Simple enough, right? And yet, you would be positively astonished at the number of people who manage to screw up this very simple proposition. They'll say things like, "No, you only have to pay if you're an overall winner for the year," or, "No, you subtract your travel expenses from your winnings, and only have to report the winnings over and above your expenses," or, "You subtract your net losses from your net winnings, and report the difference," or "You only have to pay taxes on it if the winnings were paid in gold." (Okay, that last one is a standard dodge that tax protestors try to apply to all forms of income, including wages, but you get my point.)
Now, while each of the above statements may seem to make intuitive sense, let me give you a different statement which, while it might not make as much intuitive sense, has the alternative virtue of being true:
Every single dollar of gambling winnings is taxable income.
To see how easy this rule is to apply, let's take a couple of examples. First, let's assume that you are wandering around on Fremont on January 1, and you see one of those casinos with the hot chicks out on the sidewalk dressed in outlandish costumes, urging all passers by to come in for a free pull on the billion-dollar slot machine. You wander in, you take your free pull, and the machine spits out a nice shiny new dollar. You are tempted to pull the arm again, and so realize that you have become a gambling addict. You run to the nearest phone, call 1-800-BETS-OFF, enroll in the support group, and swear off gambling forever. At the end of the year, you have engaged in no further gambling. You must now report that dollar on line 21 of your 1040 as Other Income.

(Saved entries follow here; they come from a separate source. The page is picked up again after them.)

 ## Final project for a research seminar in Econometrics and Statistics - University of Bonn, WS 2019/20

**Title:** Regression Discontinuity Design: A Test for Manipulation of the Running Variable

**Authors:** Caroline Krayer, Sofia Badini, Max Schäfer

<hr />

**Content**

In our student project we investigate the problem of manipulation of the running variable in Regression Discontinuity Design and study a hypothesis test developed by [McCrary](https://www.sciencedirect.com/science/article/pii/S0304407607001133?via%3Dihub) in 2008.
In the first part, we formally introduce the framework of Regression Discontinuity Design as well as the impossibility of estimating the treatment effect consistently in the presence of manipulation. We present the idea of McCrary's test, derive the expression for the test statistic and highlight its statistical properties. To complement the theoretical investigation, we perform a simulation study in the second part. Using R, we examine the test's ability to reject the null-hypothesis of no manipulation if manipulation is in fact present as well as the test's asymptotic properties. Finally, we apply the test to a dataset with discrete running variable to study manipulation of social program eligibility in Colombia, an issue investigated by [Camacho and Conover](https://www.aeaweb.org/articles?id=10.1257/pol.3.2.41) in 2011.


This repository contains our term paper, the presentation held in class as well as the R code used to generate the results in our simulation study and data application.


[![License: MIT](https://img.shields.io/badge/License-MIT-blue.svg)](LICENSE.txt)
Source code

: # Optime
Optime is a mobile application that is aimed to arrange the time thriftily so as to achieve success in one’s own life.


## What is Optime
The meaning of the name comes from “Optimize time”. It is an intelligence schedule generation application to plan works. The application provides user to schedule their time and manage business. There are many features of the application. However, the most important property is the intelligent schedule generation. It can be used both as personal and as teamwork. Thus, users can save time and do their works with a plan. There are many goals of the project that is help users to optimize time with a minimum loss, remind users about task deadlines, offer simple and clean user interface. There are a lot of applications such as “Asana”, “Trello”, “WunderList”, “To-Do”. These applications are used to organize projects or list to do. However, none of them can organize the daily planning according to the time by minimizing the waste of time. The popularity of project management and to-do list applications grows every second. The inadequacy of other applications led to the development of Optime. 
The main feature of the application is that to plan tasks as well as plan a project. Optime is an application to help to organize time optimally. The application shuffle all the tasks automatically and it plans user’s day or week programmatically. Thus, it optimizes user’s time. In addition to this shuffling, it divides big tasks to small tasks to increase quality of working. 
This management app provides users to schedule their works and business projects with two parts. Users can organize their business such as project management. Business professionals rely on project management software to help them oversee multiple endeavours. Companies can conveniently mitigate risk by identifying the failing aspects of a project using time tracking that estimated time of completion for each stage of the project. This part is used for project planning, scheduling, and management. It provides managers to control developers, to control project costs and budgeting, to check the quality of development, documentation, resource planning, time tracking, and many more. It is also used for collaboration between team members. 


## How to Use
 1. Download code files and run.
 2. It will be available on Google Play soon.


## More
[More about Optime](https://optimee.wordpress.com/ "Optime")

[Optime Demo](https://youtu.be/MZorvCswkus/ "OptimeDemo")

It's January 1 of the next year. You decide that you took your gambling "problem" a little seriously last year (and abused a support group that really was probably intended for people with serious problems), and so you decide to un-swear off gambling. To celebrate this New Year's resolution, you hop a plane to Vegas ($211.00 round trip), grab a cab to the Fremont Street Experience ($38.00), realize that it's too late to catch a plane home that night, and so check into the hotel of the casino with the free pull ($47.50). Your sole purpose in coming to Vegas was to pull that free slot again, which you dutifully do at 9:00 the next morning. Two Cherries and a Bar, and suddenly you've won $334.50. You get back in the cab, pay another $38.00 back to the airport, and fly home. Again, you don't gamble for the rest of the year. Your expenses were equal to your winnings, so how much do you have to report? $334.50. "Ah," you say, "but can't I deduct the $334.50 in expenses from my winnings, since the sole purpose of paying those expenses was to win that money?" The short answer is: "No." The long answer is: "Hell, no."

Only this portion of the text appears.